┌─ Input records
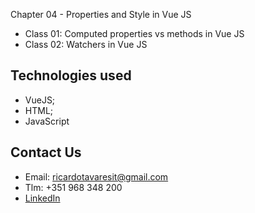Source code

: Chapter 04 - Properties and Style in Vue JS

- Class 01: Computed properties vs methods in Vue JS
- Class 02: Watchers in Vue JS

## Technologies used

- VueJS;
- HTML;
- JavaScript

## Contact Us

- Email: ricardotavaresit@gmail.com
- Tlm: +351 968 348 200
- [LinkedIn](https://www.linkedin.com/in/ricardotavaresit/)

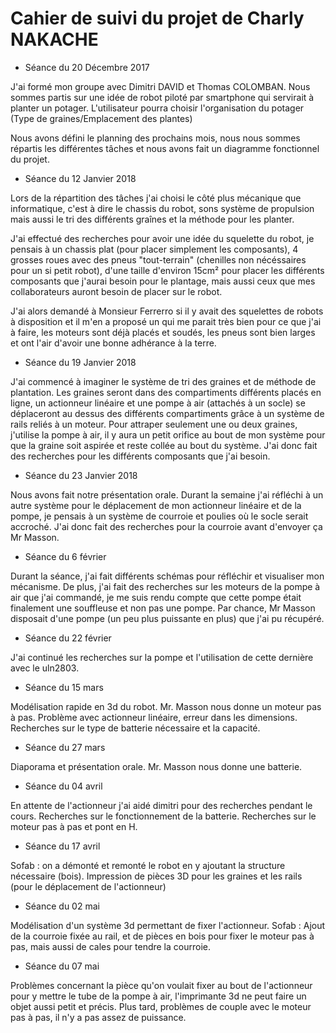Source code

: 
# Cahier de suivi du projet de Charly NAKACHE

* Séance du 20 Décembre 2017 

J'ai formé mon groupe avec Dimitri DAVID et Thomas COLOMBAN. 
Nous sommes partis sur une idée de robot piloté par smartphone qui servirait à planter un potager.
L'utilisateur pourra choisir l'organisation du potager (Type de graines/Emplacement des plantes)

Nous avons défini le planning des prochains mois, nous nous sommes répartis les différentes tâches et
nous avons fait un diagramme fonctionnel du projet.


* Séance du 12 Janvier 2018
 
 Lors de la répartition des tâches j'ai choisi le côté plus mécanique que informatique, c'est à dire le
 chassis du robot, sons système de propulsion mais aussi le tri des différents graînes et la méthode pour les planter.

 J'ai effectué des recherches pour avoir une idée du squelette du robot, je pensais à un chassis plat (pour placer
 simplement les composants), 4 grosses roues avec des pneus "tout-terrain" (chenilles non nécéssaires pour un si petit
 robot), d'une taille d'environ 15cm² pour placer les différents composants que j'aurai besoin pour le plantage, mais
 aussi ceux que mes collaborateurs auront besoin  de placer sur le robot.
 
 J'ai alors demandé à Monsieur Ferrerro si il y avait des squelettes de robots à disposition et il m'en a proposé un qui
 me parait très bien pour ce que j'ai à faire, les moteurs sont déjà placés et soudés, les pneus sont bien larges et ont
 l'air d'avoir une bonne adhérance à la terre.

* Séance du 19 Janvier 2018

J'ai commencé à imaginer le système de tri des graines et de méthode de plantation.
Les graines seront dans des compartiments différents placés en ligne, un actionneur linéaire et une pompe à air (attachés à un socle)
se déplaceront au dessus des différents compartiments grâce à un système de rails reliés à un moteur.
Pour attraper seulement une ou deux graines, j'utilise la pompe à air, il y aura un petit orifice au bout de mon système pour que
la graine soit aspirée et reste collée au bout du système.
J'ai donc fait des recherches pour les différents composants que j'ai besoin.

* Séance du 23 Janvier 2018

Nous avons fait notre présentation orale.
Durant la semaine j'ai réfléchi à un autre système pour le déplacement de mon actionneur linéaire et de la pompe, je pensais à un
système de courroie et poulies où le socle serait accroché. J'ai donc fait des recherches pour la courroie avant d'envoyer ça
Mr Masson.

* Séance du 6 février

Durant la séance, j'ai fait différents schémas pour réfléchir et visualiser mon mécanisme. De plus, j'ai fait des recherches sur
les moteurs de la pompe à air que j'ai commandé, je me suis rendu compte que cette pompe était finalement une souffleuse 
et non pas une pompe. Par chance, Mr Masson disposait d'une pompe (un peu plus puissante en plus) que j'ai pu récupéré.

* Séance du 22 février

J'ai continué les recherches  sur la pompe et l'utilisation de cette dernière avec le uln2803.

* Séance du 15 mars 

Modélisation rapide en 3d du robot.
Mr. Masson nous donne un moteur pas à pas.
Problème avec actionneur linéaire, erreur dans les dimensions.
Recherches sur le type de batterie nécessaire et la capacité.

* Séance du 27 mars

Diaporama et présentation orale.
Mr. Masson nous donne une batterie.

* Séance du 04 avril

En attente de l'actionneur j'ai aidé dimitri pour des recherches pendant le cours.
Recherches sur le fonctionnement de la batterie.
Recherches sur le moteur pas à pas et pont en H.

* Séance du 17 avril

Sofab :
on a démonté et remonté le robot en y ajoutant la structure nécessaire (bois).
Impression de pièces 3D pour les graines et les rails (pour le déplacement de l'actionneur)

* Séance du 02 mai

Modélisation d'un système 3d permettant de fixer l'actionneur.
Sofab :
Ajout de la courroie fixée au rail, et de pièces en bois pour fixer le moteur pas à pas, mais aussi de cales pour tendre la courroie.

* Séance du 07 mai

Problèmes concernant la pièce qu'on voulait fixer au bout de l'actionneur pour y mettre le tube de la pompe à air,
l'imprimante 3d ne peut faire un objet aussi petit et précis.
Plus tard, problèmes de couple avec le moteur pas à pas, il n'y a pas assez de puissance.




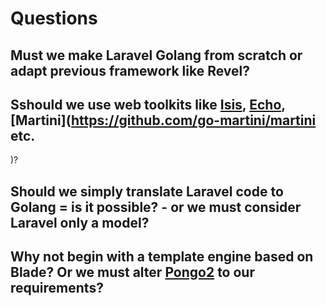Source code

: # Questions

## Must we make Laravel Golang from scratch or adapt previous framework like Revel?

## Sshould we use web toolkits like [Isis](https://github.com/kataras/iris), [Echo](https://echo.labstack.com/), [Martini](https://github.com/go-martini/martini etc.
)?

## Should we simply translate Laravel code to Golang = is it possible? - or we must consider Laravel only a model?

## Why not begin with a template engine based on Blade? Or we must alter [Pongo2](https://github.com/flosch/pongo2) to our requirements?  
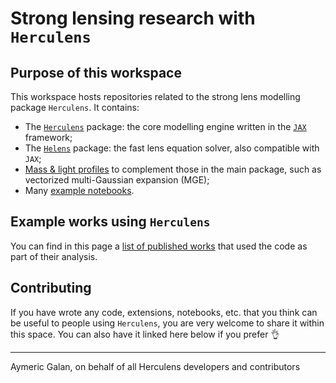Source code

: # Strong lensing research with `Herculens`

## Purpose of this workspace

This workspace hosts repositories related to the strong lens modelling package `Herculens`. It contains:

- The [`Herculens`](https://github.com/Herculens/herculens) package: the core modelling engine written in the [`JAX`](https://docs.jax.dev/en/latest/index.html) framework;
- The [`Helens`](https://github.com/Herculens/helens) package: the fast lens equation solver, also compatible with `JAX`;
- [Mass & light profiles](https://github.com/Herculens/Jax-Lensing-Profiles) to complement those in the main package, such as vectorized multi-Gaussian expansion (MGE);
- Many [example notebooks](https://github.com/Herculens/herculens_workspace).

## Example works using `Herculens`

You can find in this page a [list of published works](https://github.com/Herculens/herculens/blob/main/PUBLICATIONS.md) that used the code as part of their analysis.

## Contributing

If you have wrote any code, extensions, notebooks, etc. that you think can be useful to people using `Herculens`, you are very welcome to share it within this space. You can also have it linked here below if you prefer 👌

---

Aymeric Galan, on behalf of all Herculens developers and contributors
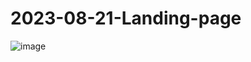 # 2023-08-21-Landing-page

![image](https://github.com/Anthicius/2023-08-21-Landing-page/assets/129666632/c6fd3e56-276c-4a6c-b986-91c5fd0df7bb)
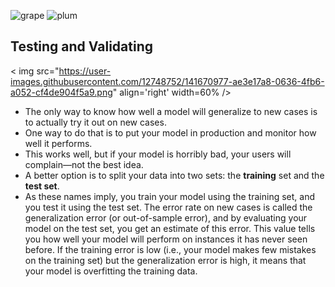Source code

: ![grape](https://user-images.githubusercontent.com/12748752/126882595-d1f5449e-14bb-4ab3-809c-292caf0858a1.png)
![plum](https://user-images.githubusercontent.com/12748752/126882596-b9ba4645-7001-435e-9a3c-d4416a2543c1.png)

## Testing and Validating 

< img src="https://user-images.githubusercontent.com/12748752/141670977-ae3e17a8-0636-4fb6-a052-cf4de904f5a9.png" align='right' width=60% />

* The only way to know how well a model will generalize to new cases is to actually try it out on new cases. 
* One way to do that is to put your model in production and monitor how well it performs. 
* This works well, but if your model is horribly bad, your users will complain—not the best idea. 
* A better option is to split your data into two sets: the **training** set and the **test set**. 
* As these names imply, you train your model using the training set, and you test it using the test set. The error rate on new cases is called the generalization error (or out-of-sample error), and by evaluating your model on the test set, you get an estimate of this error. This value tells you how well your model will perform on instances it has never seen before. If the training error is low (i.e., your model makes few mistakes on the training set) but the generalization error is high, it means that your model is overfitting the training data.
└─
◆ **What you need to do**: Could you reproduce exactly, and only, the lines from the start of the records through the line containing "19 Janvier 2018", leaving out the pictures?

◆ **Solution to the exercise**:
Source code

: Chapter 04 - Properties and Style in Vue JS

- Class 01: Computed properties vs methods in Vue JS
- Class 02: Watchers in Vue JS

## Technologies used

- VueJS;
- HTML;
- JavaScript

## Contact Us

- Email: ricardotavaresit@gmail.com
- Tlm: +351 968 348 200
- [LinkedIn](https://www.linkedin.com/in/ricardotavaresit/)

Source code

: 
# Cahier de suivi du projet de Charly NAKACHE

* Séance du 20 Décembre 2017 

J'ai formé mon groupe avec Dimitri DAVID et Thomas COLOMBAN. 
Nous sommes partis sur une idée de robot piloté par smartphone qui servirait à planter un potager.
L'utilisateur pourra choisir l'organisation du potager (Type de graines/Emplacement des plantes)

Nous avons défini le planning des prochains mois, nous nous sommes répartis les différentes tâches et
nous avons fait un diagramme fonctionnel du projet.


* Séance du 12 Janvier 2018
 
 Lors de la répartition des tâches j'ai choisi le côté plus mécanique que informatique, c'est à dire le
 chassis du robot, sons système de propulsion mais aussi le tri des différents graînes et la méthode pour les planter.

 J'ai effectué des recherches pour avoir une idée du squelette du robot, je pensais à un chassis plat (pour placer
 simplement les composants), 4 grosses roues avec des pneus "tout-terrain" (chenilles non nécéssaires pour un si petit
 robot), d'une taille d'environ 15cm² pour placer les différents composants que j'aurai besoin pour le plantage, mais
 aussi ceux que mes collaborateurs auront besoin  de placer sur le robot.
 
 J'ai alors demandé à Monsieur Ferrerro si il y avait des squelettes de robots à disposition et il m'en a proposé un qui
 me parait très bien pour ce que j'ai à faire, les moteurs sont déjà placés et soudés, les pneus sont bien larges et ont
 l'air d'avoir une bonne adhérance à la terre.

* Séance du 19 Janvier 2018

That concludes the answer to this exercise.